## [Assignment]
Using the data below, determine the number of lines that include the string "Business". Write only that number.

## [Collection entries]
:::
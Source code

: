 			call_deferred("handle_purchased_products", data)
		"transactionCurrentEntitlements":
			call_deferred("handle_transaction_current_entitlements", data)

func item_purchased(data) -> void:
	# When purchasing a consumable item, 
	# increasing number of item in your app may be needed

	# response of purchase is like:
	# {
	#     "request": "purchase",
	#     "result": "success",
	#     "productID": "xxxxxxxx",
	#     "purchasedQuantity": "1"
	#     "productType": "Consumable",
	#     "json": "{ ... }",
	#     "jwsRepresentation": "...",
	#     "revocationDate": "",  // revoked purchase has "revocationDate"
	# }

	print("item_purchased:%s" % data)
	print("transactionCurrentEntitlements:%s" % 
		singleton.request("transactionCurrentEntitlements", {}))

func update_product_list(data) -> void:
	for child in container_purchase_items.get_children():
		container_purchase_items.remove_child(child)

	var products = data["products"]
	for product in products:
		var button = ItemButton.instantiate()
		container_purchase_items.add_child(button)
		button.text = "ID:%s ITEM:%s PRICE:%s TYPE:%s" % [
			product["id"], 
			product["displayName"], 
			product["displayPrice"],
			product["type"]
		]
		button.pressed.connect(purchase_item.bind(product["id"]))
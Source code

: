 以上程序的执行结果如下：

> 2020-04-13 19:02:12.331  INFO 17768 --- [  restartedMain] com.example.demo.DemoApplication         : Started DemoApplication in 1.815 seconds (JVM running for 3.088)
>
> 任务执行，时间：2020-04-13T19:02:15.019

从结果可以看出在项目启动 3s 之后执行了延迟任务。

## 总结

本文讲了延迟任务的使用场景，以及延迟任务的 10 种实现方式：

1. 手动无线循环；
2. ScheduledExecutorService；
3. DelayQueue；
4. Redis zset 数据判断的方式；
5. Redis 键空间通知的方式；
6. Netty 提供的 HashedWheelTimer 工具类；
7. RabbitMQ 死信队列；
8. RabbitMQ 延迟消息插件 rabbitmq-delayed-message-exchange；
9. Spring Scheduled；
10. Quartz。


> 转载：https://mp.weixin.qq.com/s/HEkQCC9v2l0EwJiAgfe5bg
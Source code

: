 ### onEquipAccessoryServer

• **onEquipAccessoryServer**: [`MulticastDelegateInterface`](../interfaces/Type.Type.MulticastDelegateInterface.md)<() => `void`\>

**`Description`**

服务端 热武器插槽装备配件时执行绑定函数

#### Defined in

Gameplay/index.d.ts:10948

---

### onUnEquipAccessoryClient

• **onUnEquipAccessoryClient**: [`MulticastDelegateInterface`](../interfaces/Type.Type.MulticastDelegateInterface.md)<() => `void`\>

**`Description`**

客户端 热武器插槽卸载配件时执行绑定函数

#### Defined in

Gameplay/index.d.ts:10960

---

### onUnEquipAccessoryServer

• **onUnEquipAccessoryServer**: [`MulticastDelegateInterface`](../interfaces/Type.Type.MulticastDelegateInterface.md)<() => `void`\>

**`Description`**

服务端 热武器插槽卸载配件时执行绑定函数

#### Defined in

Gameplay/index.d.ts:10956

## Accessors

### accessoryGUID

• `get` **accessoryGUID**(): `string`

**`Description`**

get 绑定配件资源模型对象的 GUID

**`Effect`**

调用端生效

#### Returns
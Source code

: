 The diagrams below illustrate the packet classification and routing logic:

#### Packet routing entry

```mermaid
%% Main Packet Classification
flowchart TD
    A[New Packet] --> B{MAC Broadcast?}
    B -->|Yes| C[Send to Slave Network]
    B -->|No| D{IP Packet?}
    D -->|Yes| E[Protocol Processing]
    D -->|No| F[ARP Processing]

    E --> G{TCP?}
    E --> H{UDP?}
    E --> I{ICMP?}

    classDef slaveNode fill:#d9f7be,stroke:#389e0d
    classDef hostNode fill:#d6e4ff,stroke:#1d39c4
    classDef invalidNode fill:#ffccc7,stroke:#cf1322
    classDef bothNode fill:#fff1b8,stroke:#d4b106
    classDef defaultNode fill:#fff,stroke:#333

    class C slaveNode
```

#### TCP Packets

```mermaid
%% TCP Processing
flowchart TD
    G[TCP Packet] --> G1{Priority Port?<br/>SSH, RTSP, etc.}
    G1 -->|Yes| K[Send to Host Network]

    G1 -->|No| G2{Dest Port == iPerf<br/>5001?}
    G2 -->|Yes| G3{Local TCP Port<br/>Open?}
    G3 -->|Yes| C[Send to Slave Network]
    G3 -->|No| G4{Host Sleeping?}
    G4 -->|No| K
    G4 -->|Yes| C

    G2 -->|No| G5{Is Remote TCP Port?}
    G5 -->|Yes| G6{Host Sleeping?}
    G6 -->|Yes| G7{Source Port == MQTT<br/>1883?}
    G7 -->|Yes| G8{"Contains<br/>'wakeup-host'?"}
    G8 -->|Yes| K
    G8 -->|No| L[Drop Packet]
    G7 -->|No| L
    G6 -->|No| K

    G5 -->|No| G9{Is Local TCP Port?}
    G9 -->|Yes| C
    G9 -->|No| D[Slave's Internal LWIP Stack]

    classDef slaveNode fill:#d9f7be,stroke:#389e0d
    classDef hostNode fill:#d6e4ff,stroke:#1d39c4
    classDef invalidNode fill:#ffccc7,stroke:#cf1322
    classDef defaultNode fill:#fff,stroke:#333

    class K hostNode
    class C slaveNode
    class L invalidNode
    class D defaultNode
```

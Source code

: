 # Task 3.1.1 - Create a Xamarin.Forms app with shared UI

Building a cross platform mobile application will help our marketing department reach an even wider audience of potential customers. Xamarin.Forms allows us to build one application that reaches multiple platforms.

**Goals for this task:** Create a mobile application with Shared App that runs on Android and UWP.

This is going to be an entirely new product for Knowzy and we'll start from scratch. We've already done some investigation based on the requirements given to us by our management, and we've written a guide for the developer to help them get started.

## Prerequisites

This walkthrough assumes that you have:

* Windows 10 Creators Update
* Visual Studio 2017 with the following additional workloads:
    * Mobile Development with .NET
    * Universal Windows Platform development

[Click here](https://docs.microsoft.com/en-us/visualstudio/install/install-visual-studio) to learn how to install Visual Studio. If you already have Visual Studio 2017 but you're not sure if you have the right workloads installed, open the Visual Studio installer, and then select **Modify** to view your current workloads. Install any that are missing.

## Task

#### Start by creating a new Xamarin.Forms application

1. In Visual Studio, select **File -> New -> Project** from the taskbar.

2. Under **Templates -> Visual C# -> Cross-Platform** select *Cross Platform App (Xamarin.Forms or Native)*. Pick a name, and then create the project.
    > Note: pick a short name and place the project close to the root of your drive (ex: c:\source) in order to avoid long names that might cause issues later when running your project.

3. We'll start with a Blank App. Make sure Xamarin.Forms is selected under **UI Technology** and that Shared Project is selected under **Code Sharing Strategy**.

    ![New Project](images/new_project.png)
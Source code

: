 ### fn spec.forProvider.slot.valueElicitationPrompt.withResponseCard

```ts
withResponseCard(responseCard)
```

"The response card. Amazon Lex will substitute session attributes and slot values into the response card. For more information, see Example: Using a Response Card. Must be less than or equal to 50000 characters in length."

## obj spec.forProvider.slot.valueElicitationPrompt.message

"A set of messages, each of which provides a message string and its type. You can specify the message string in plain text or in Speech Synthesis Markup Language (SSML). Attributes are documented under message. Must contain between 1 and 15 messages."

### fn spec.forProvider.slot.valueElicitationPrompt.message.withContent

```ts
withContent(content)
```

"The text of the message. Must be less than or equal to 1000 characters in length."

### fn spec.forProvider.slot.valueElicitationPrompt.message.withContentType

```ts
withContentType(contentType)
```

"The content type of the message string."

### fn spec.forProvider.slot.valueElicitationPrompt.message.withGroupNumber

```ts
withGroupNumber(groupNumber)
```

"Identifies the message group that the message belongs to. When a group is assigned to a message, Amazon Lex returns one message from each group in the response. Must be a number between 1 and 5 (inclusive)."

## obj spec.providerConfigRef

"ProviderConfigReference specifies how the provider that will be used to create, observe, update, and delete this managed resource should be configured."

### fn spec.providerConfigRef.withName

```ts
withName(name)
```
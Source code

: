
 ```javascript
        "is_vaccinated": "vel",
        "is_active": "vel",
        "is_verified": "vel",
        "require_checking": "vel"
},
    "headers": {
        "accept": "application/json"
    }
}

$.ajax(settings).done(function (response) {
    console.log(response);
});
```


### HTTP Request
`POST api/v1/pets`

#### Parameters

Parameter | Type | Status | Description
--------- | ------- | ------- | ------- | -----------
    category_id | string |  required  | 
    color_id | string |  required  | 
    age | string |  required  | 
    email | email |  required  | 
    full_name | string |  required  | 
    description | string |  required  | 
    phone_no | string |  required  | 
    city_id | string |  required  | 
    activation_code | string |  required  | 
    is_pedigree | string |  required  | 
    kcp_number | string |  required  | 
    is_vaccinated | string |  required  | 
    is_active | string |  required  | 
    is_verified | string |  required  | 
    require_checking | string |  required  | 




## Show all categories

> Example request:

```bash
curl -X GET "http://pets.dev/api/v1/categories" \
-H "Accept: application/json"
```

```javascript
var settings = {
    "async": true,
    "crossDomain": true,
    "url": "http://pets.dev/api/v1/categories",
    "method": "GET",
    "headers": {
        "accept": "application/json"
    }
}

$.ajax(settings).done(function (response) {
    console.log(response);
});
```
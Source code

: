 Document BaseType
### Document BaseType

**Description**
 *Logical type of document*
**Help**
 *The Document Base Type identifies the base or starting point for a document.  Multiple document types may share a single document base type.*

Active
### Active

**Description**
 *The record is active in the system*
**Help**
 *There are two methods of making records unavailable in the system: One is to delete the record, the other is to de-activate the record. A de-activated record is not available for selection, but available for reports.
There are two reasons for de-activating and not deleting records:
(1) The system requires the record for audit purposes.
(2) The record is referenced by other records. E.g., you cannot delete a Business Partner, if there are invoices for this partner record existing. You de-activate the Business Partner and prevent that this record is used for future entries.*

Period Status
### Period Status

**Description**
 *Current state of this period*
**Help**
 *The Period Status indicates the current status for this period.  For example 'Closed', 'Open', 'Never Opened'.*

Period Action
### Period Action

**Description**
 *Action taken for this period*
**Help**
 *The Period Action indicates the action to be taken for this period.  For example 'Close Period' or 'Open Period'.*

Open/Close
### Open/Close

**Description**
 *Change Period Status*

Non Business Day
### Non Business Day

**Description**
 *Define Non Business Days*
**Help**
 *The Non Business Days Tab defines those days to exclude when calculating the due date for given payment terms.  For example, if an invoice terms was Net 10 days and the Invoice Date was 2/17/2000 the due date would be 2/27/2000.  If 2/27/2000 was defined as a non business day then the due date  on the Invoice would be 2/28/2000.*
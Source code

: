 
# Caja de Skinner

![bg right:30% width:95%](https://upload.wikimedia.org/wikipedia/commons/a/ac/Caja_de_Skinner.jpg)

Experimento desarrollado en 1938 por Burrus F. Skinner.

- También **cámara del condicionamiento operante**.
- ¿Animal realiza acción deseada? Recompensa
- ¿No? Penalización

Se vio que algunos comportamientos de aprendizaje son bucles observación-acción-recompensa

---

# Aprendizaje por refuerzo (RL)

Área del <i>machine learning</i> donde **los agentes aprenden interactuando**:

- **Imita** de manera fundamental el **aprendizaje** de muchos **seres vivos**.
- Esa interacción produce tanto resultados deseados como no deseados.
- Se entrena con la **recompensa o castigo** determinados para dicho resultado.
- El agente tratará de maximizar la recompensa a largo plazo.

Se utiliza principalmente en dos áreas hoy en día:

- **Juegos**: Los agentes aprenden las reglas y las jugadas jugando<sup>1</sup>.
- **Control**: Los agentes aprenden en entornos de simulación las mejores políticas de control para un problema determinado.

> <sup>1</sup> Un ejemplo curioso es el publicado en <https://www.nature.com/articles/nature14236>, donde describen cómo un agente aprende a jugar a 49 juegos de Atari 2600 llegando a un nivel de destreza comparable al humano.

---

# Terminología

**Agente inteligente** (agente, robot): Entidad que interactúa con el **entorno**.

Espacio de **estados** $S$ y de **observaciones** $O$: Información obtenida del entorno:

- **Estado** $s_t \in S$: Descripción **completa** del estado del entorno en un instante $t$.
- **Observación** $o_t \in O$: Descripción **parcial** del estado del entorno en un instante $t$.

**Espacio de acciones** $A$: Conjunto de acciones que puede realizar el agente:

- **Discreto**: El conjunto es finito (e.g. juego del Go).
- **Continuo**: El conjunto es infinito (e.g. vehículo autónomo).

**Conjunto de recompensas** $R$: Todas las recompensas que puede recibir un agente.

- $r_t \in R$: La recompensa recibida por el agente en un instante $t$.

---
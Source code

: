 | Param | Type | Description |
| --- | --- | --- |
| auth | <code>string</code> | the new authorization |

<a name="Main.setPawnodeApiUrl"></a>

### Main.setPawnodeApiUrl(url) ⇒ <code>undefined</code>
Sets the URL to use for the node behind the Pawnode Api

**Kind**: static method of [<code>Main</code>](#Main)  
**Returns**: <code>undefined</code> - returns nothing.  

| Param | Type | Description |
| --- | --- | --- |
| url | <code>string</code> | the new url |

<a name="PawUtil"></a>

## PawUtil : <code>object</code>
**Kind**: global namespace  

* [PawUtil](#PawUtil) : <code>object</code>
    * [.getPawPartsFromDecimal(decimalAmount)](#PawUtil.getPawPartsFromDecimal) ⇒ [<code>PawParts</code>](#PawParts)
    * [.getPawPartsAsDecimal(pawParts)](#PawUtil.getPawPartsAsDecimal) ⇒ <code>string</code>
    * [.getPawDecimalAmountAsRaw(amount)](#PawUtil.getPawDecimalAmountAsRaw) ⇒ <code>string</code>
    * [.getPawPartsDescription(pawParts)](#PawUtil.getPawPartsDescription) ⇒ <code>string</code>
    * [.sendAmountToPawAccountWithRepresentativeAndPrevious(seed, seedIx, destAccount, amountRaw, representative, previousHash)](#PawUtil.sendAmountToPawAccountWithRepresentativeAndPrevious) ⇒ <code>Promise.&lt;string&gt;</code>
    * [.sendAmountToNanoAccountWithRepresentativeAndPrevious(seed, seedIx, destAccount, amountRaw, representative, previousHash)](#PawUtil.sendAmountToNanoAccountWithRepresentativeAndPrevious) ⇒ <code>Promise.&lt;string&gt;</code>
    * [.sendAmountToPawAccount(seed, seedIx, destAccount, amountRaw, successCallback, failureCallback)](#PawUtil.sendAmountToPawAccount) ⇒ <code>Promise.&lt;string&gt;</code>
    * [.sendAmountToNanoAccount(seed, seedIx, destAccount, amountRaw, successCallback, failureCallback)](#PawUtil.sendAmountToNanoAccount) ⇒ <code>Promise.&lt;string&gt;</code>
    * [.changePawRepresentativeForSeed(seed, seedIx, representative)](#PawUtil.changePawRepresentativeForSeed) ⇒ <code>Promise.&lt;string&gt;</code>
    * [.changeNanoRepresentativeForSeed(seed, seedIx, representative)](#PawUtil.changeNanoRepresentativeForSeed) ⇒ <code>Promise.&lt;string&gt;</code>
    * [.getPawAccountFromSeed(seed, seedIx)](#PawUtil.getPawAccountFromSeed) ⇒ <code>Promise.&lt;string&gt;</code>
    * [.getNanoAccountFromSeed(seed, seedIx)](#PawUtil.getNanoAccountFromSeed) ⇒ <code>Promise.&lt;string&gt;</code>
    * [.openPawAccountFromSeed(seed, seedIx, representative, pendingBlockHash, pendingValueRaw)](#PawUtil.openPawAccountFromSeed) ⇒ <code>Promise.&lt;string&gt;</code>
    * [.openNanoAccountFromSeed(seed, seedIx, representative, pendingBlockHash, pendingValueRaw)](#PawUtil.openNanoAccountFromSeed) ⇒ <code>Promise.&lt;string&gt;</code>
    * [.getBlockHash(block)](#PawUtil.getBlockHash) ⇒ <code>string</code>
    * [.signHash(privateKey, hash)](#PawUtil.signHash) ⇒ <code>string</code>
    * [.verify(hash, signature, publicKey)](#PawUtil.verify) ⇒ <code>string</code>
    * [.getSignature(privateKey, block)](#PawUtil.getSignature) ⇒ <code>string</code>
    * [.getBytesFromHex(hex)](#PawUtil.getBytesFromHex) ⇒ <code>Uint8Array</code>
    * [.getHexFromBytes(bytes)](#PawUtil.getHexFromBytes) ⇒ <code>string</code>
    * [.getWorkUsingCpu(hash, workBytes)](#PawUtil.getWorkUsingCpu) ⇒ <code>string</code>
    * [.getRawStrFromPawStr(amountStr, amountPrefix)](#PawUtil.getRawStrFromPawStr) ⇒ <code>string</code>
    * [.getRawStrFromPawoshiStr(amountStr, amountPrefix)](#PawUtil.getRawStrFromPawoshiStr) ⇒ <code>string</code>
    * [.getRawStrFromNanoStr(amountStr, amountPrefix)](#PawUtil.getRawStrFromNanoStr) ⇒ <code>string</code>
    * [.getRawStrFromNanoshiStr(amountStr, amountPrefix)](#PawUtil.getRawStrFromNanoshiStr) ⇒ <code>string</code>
:::
## [Answer to this exercise]
5